Five prominent scholars and journalists were honored for their lifelong contributions in promoting the Basque culture during the Zortziak Bat International Symposium at Boise State University, which coincided with the huge Jaialdi 2025 festival.
Among those recognized was Euskal Kazeta founder and editor Nancy Zubiri.
“I’m so happy to be part of the Basque community and this unique culture. And because it’s so unique, that’s what compels me to write about it,” Zubiri said as she received her award. “Thank you for recognizing me for something that I do simply because I love it so much.”
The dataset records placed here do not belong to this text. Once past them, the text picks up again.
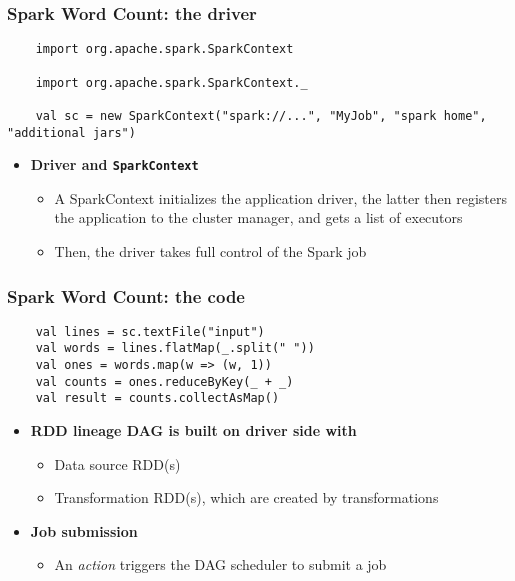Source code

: \begin{frame}[fragile] 
\frametitle{Spark Word Count: the driver}
\begin{lstlisting}
	import org.apache.spark.SparkContext

	import org.apache.spark.SparkContext._

	val sc = new SparkContext("spark://...", "MyJob", "spark home", "additional jars") 
\end{lstlisting}

\begin{itemize}
	\item {\bf Driver and \texttt{SparkContext}}
	\begin{itemize}
		\item A SparkContext initializes the application driver, the latter then registers the application to the cluster manager, and gets a list of executors
		\item Then, the driver takes full control of the Spark job
	\end{itemize}
\end{itemize}

\end{frame}

\begin{frame}[fragile] 
\frametitle{Spark Word Count: the code}
\begin{lstlisting}
	val lines = sc.textFile("input")
	val words = lines.flatMap(_.split(" ")) 
	val ones = words.map(w => (w, 1))
	val counts = ones.reduceByKey(_ + _) 
	val result = counts.collectAsMap()
\end{lstlisting}

\begin{itemize}
	\item {\bf RDD lineage DAG is built on driver side with}
	\begin{itemize}
		\item Data source RDD(s)
		\item Transformation RDD(s), which are created by transformations
	\end{itemize}

	\vspace{10pt}

	\item {\bf Job submission}
	\begin{itemize}
		\item An \emph{action} triggers the DAG scheduler to submit a job
	\end{itemize}
\end{itemize}

\end{frame}


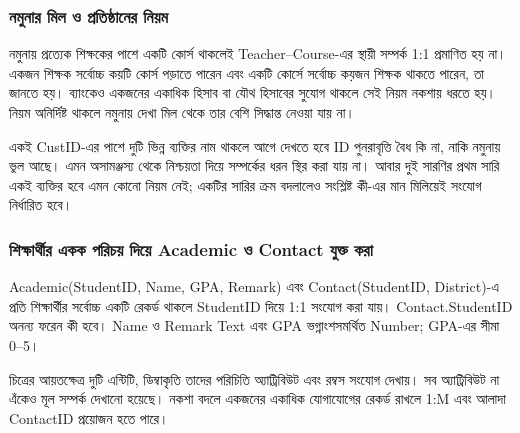 \subsubsection{নমুনার মিল ও প্রতিষ্ঠানের নিয়ম}
নমুনায় প্রত্যেক শিক্ষকের পাশে একটি কোর্স থাকলেই Teacher–Course-এর স্থায়ী সম্পর্ক 1:1 প্রমাণিত হয় না। একজন শিক্ষক সর্বোচ্চ কয়টি কোর্স পড়াতে পারেন এবং একটি কোর্সে সর্বোচ্চ কয়জন শিক্ষক থাকতে পারেন, তা জানতে হয়। ব্যাংকেও একজনের একাধিক হিসাব বা যৌথ হিসাবের সুযোগ থাকলে সেই নিয়ম নকশায় ধরতে হয়। নিয়ম অনির্দিষ্ট থাকলে নমুনায় দেখা মিল থেকে তার বেশি সিদ্ধান্ত নেওয়া যায় না।

একই CustID-এর পাশে দুটি ভিন্ন ব্যক্তির নাম থাকলে আগে দেখতে হবে ID পুনরাবৃত্তি বৈধ কি না, নাকি নমুনায় ভুল আছে। এমন অসামঞ্জস্য থেকে নিশ্চয়তা দিয়ে সম্পর্কের ধরন স্থির করা যায় না। আবার দুই সারণির প্রথম সারি একই ব্যক্তির হবে এমন কোনো নিয়ম নেই; একটির সারির ক্রম বদলালেও সংশ্লিষ্ট কী-এর মান মিলিয়েই সংযোগ নির্ধারিত হবে।










\subsubsection{শিক্ষার্থীর একক পরিচয় দিয়ে Academic ও Contact যুক্ত করা}
Academic(StudentID, Name, GPA, Remark) এবং Contact(StudentID, District)-এ প্রতি শিক্ষার্থীর সর্বোচ্চ একটি রেকর্ড থাকলে StudentID দিয়ে 1:1 সংযোগ করা যায়। Contact.StudentID অনন্য ফরেন কী হবে। Name ও Remark Text এবং GPA ভগ্নাংশসমর্থিত Number; GPA-এর সীমা 0--5।
\begin{flushleft}\centering\captionsetup{justification=centering}\begin{minipage}{\linewidth}\raggedright\small
{}
\end{minipage}\end{flushleft}
চিত্রের আয়তক্ষেত্র দুটি এন্টিটি, ডিম্বাকৃতি তাদের পরিচিতি অ্যাট্রিবিউট এবং রম্বস সংযোগ দেখায়। সব অ্যাট্রিবিউট না এঁকেও মূল সম্পর্ক দেখানো হয়েছে। নকশা বদলে একজনের একাধিক যোগাযোগের রেকর্ড রাখলে 1:M এবং আলাদা ContactID প্রয়োজন হতে পারে।

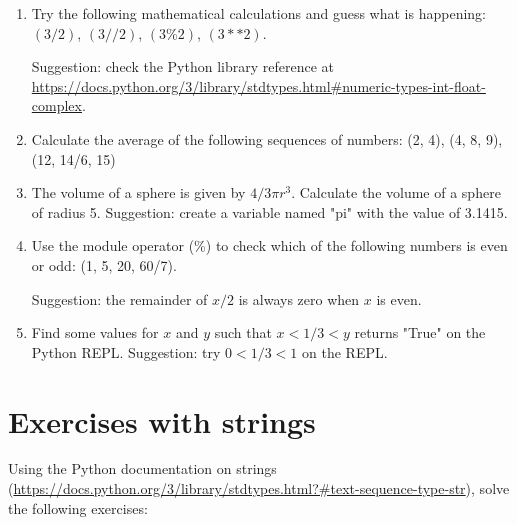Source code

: \begin{enumerate}

\item Try the following mathematical calculations and guess what is happening: $(3 / 2)$, $(3 // 2)$, $(3 \% 2)$, $(3**2)$.

Suggestion: check the Python library reference at \url{https://docs.python.org/3/library/stdtypes.html#numeric-types-int-float-complex}.

\item Calculate the average of the following sequences of numbers: (2, 4), (4, 8, 9), (12, 14/6, 15)

\item The volume of a sphere is given by $4/3\pi r^3$. Calculate the volume of a sphere of radius 5. Suggestion: create a variable named "pi" with the value of 3.1415.

\item Use the module operator (\%) to check which of the following numbers is even or odd: (1, 5, 20, 60/7).

Suggestion: the remainder of $x/2$ is always zero when $x$ is even.

\item Find some values for $x$ and $y$ such that $x < 1/3 < y$ returns "True" on the Python REPL. Suggestion: try $0 < 1/3 < 1$ on the REPL.

\end{enumerate}

\section{Exercises with strings}

Using the Python documentation on strings (\url{https://docs.python.org/3/library/stdtypes.html?#text-sequence-type-str}), solve the following exercises:

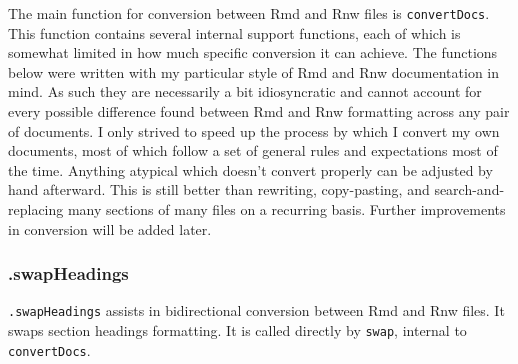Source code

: \documentclass{article}\usepackage[]{graphicx}\usepackage[]{color}
\begin{document}
\title{}
\author{}
\maketitle





The main function for conversion between Rmd and Rnw files is \texttt{convertDocs}.
This function contains several internal support functions, each of which is somewhat limited in how much specific conversion it can achieve.
The functions below were written with my particular style of Rmd and Rnw documentation in mind.
As such they are necessarily a bit idiosyncratic and cannot account for every possible difference found between Rmd and Rnw formatting across any pair of documents.
I only strived to speed up the process by which I convert my own documents, most of which follow a set of general rules and expectations most of the time.
Anything atypical which doesn't convert properly can be adjusted by hand afterward.
This is still better than rewriting, copy-pasting, and search-and-replacing many sections of many files on a recurring basis.
Further improvements in conversion will be added later.

\subsubsection{.swapHeadings}
\texttt{.swapHeadings} assists in bidirectional conversion between Rmd and Rnw files.
It swaps section headings formatting.
It is called directly by \texttt{swap}, internal to \texttt{convertDocs}.
\end{document}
The other honorees were Nere Lete Bieter, professor of Basque in the World Languages Department at Boise State; Joseba Etxarri Lizeaga, editor of Euskal Kutura; Blas Pedro Uberuaga, founder of Buber’s Basque Page; and Benan Oregi, a Basque government official who helps direct issues involving the Basque diaspora.
David Lachiondo, former director of the Basque Studies Program at Boise State, received a posthumous honor.
The Hamaika Buru Txistu Elkartea, an acclaimed group of txistu players from across the Basque Country, performed during the awards ceremony as the honorees walked onto the stage.
The Zortziak Bat symposium at Boise State University brought together Basques from around the world, including educators, entrepreneurs, artists and government officials. Panelists talked about the global Basque community and explored ways to work together to promote the unique Basque culture.
The theme of the symposium was “Rowing Together,” which symbolized unity and a shared Basque heritage.
“By yourselves, you cannot do much. You need people to row,” John Ysursa, one of the symposium organizers, said before the honorees were presented with small wooden oars that had plaques bearing their names.

Imanol Pradales Gil, president of the Basque Autonomous Community known as Euskadi, was among those who spoke at the symposium.
He noted that the Basque identity is dynamic and always changing, in part due to new waves of immigrants that have come to the Basque Country in recent years. But the unique Basque culture will endure, he said, because it is rooted in principles such as equality, freedom and social justice.
“I’m optimistic about the Basque identity for the future,” Pradales told the audience.
In other discussions, members of the Arborglyph Collaborative talked about their work to create a digital archive of the artistic carvings etched into aspen trees by Basque immigrant sheepherders who roamed the West with their flocks. The effort to preserve and document the carvings is a partnership between California State University, Bakersfield, Boise State University and the University of Nevada, Reno.
To take advantage of crowd-sourcing, the collaborative has created a GPS web app that allows the public to submit photos and locations of tree carvings that they come across while hiking or touring former sheepherding areas.
“Anyone who has encountered a Basque tree carving in the wild knows their power to fascinate and engage. They speak to us, like all works of art do, in ways that are difficult to articulate but are nonetheless very real and meaningful,” Cal State Bakersfield Professor Steven Gamboa told Euskal Kazeta.
“That’s why it’s important that we work to preserve our Basque arborglyphs.”